From the beginning of the HIV/AIDS epidemic in the early 1980s, Coates recognized that education could be a critical element in preventing transmission of HIV. Before joining UCLA, Coates was the founding executive director of the University of California, San Francisco AIDS Research Institute, leading it from 1996 to 2003. His areas of emphasis and expertise are HIV prevention, the relationship of prevention and treatment for HIV and HIV policies. He has just completed directing a randomized clinical trial in 48 communities in South Africa, Zimbabwe, Tanzania and Thailand to determine the impact of HIV de-stigmatization strategies on HIV incidence rates community-wide. He is also conducting research in Uganda, Peru and China.
"Prof. Coates' contributions in the field of health education have improved HIV-related health care, reduced risk factors and saved lives in vulnerable populations worldwide," said James Fries, professor of medicine at Stanford University. "Significant progress has been made to contain AIDS over the past 30 years, and Dr. Coates' work in education has proved to be extremely effective in helping to halt the spread of the disease."

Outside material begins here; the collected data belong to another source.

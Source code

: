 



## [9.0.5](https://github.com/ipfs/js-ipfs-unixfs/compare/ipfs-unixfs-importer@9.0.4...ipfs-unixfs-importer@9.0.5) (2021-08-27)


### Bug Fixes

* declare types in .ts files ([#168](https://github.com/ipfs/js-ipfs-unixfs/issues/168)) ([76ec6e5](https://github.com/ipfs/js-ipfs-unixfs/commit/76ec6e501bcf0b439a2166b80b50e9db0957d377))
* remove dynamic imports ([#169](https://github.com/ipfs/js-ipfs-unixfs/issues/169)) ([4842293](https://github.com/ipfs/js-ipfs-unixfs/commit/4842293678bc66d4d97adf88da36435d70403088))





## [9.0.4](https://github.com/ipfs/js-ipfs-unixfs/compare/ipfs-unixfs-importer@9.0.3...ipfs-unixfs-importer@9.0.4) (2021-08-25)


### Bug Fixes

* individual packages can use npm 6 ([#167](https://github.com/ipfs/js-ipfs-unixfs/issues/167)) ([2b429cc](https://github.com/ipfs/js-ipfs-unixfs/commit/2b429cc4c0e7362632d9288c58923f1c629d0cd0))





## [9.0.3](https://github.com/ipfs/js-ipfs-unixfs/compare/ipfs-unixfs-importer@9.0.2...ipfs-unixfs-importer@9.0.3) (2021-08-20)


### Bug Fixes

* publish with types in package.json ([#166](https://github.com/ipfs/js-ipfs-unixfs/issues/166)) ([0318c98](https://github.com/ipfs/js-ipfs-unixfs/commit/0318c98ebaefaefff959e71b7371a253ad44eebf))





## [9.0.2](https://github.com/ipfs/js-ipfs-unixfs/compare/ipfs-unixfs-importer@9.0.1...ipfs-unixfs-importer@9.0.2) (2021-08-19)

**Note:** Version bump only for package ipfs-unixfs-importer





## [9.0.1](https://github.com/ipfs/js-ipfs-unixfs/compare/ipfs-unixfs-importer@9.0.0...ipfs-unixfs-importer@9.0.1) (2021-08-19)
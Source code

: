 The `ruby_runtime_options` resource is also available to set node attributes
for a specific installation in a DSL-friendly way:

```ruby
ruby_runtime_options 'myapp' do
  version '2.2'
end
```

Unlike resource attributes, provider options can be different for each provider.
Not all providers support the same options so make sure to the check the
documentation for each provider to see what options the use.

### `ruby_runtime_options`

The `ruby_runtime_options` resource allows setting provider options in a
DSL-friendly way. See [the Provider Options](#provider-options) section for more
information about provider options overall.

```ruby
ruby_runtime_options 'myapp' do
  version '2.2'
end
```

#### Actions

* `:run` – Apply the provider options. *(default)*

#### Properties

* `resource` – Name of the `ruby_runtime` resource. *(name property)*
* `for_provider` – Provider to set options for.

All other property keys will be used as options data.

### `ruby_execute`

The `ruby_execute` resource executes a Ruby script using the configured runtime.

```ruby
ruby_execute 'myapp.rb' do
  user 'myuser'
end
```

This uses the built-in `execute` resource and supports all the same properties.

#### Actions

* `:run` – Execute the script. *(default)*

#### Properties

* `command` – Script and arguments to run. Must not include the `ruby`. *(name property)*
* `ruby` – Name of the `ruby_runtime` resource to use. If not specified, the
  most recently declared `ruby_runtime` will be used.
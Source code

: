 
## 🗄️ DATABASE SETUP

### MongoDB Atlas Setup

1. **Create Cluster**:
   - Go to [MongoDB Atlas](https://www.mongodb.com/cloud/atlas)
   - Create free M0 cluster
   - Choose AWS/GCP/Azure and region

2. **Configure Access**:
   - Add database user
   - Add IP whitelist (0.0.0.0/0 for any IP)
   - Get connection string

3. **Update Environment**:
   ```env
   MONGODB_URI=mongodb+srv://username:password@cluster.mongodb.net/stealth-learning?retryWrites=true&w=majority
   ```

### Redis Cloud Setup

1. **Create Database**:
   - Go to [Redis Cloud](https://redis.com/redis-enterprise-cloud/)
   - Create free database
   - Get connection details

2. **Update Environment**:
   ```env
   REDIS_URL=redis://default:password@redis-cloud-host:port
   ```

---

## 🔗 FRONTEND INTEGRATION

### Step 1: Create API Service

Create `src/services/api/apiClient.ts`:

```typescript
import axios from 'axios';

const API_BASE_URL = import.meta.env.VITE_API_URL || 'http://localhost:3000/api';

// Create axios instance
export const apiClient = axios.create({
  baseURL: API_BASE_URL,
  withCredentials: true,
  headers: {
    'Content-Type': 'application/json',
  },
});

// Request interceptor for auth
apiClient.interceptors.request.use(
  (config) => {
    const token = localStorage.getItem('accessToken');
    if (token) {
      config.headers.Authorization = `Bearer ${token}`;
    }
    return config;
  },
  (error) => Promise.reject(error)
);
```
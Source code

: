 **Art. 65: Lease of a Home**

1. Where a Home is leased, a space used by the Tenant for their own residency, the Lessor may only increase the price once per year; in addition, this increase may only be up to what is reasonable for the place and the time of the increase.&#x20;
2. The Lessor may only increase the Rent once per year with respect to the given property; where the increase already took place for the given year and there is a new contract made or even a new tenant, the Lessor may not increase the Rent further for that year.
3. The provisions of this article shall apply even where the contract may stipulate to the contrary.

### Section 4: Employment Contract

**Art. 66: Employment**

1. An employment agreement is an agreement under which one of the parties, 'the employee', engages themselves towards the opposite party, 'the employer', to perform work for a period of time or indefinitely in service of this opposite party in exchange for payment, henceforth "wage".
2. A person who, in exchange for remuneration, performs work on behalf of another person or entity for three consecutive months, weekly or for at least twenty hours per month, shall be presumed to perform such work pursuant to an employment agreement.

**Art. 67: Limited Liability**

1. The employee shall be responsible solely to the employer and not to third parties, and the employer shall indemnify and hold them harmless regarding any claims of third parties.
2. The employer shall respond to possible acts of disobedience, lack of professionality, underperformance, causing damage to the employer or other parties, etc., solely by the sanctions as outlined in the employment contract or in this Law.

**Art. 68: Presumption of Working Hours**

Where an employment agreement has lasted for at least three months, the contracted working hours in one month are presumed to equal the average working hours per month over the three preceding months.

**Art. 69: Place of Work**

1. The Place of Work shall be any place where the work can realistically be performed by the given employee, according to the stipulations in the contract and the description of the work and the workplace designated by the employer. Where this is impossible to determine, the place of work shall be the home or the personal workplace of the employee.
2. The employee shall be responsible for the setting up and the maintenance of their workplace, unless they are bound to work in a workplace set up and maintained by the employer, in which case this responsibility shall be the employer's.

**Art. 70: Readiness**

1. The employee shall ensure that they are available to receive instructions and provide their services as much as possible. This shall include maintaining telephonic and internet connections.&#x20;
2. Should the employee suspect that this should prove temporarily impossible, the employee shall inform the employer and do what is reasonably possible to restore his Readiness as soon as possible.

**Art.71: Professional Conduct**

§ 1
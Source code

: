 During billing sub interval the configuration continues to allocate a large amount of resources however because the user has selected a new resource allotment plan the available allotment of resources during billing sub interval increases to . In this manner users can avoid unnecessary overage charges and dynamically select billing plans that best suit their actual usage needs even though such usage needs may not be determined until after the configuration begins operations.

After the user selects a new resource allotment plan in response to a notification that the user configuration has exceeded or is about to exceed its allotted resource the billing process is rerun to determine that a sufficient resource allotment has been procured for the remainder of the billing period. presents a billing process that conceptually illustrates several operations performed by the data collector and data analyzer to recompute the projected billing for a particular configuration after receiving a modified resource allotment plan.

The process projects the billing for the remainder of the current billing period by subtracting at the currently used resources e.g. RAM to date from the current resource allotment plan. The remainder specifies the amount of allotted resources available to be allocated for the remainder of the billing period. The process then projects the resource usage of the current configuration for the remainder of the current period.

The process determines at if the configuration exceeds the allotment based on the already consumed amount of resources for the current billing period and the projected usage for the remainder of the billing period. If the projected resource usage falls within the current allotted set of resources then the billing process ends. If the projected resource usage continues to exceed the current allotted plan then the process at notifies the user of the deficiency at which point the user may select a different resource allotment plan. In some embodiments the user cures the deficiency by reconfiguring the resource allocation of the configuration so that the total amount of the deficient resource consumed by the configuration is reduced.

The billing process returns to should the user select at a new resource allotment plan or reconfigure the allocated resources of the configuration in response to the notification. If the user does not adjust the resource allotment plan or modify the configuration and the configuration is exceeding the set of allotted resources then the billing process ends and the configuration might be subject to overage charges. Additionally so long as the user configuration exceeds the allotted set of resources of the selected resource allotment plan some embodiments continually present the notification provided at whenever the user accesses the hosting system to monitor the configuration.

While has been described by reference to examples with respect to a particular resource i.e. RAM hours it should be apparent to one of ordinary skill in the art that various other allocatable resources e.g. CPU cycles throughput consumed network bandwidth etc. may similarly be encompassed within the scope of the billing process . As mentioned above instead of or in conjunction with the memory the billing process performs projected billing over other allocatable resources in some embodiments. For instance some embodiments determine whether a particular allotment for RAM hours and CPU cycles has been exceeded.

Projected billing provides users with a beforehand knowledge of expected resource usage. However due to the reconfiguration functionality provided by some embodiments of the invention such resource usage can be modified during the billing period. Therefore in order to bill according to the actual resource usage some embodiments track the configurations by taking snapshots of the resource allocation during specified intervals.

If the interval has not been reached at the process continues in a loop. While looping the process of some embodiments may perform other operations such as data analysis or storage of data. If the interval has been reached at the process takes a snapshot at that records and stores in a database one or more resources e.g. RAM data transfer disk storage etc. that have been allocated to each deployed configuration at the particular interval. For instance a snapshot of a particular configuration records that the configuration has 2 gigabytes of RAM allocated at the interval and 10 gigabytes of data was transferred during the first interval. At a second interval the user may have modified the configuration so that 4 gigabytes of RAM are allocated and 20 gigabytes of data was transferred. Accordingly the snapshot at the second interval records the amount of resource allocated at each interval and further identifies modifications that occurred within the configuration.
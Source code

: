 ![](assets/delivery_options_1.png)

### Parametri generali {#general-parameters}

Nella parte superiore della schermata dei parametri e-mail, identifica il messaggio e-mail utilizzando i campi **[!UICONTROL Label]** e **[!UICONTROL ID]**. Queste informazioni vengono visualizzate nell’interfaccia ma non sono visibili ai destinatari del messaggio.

Coates has contributed to more than 260 peer-reviewed publications in addition to numerous chapters, edited books and journal articles. He is a fellow of the American Association for the Advancement of Science, member of the Institute of Medicine of the National Academy of Science and has been honored with the American Psychological Association Award for Research in Public Policy and the Society of Behavioral Medicine Distinguished Science Award. Coates received his Ph.D. from Stanford University in Counseling Psychology.
First presented in 1992, the Elizabeth Fries Health Education Award recognizes a health educator who has made a substantial contribution to advancing the field of health education or health promotion through research, program development or program delivery. Health Education Award recipients are awarded $25,000.
The James F. and Sarah T. Fries Foundation is a nonprofit corporation incorporated in 1991. The mission of the Foundation is to identify and honor individuals, organizations or institutions which have made great contributions to the health of the public. The Foundation seeks to reward accomplishment rather than promise, practicality rather than theory.
The UCLA Center for World Health is a joint initiative of the David Geffen School of Medicine at UCLA and UCLA Health. The goal of CWH is to make UCLA a recognized global leader in health education, research and service, with a reputation for excellence in improving the health of the world's people. The center is led by Thomas J. Coates, a professor of medicine in the division of infectious diseases, and J. Thomas Rosenthal, a professor of urology and chief medical officer for UCLA Health.
Established in 1992, the UCLA AIDS Institute is a multidisciplinary think-tank drawing on the skills of top-flight researchers in the worldwide fight against the human immunodeficiency virus (HIV) and acquired immune deficiency syndrome (AIDS), the first cases of which were reported in 1981 by UCLA physicians. Institute members include researchers in virology and immunology, genetics, cancer, neurology, ophthalmology, epidemiology, social science, public health, nursing and disease prevention. Their findings have led to advances in treating HIV as well as other diseases such as hepatitis B and C, influenza and cancer.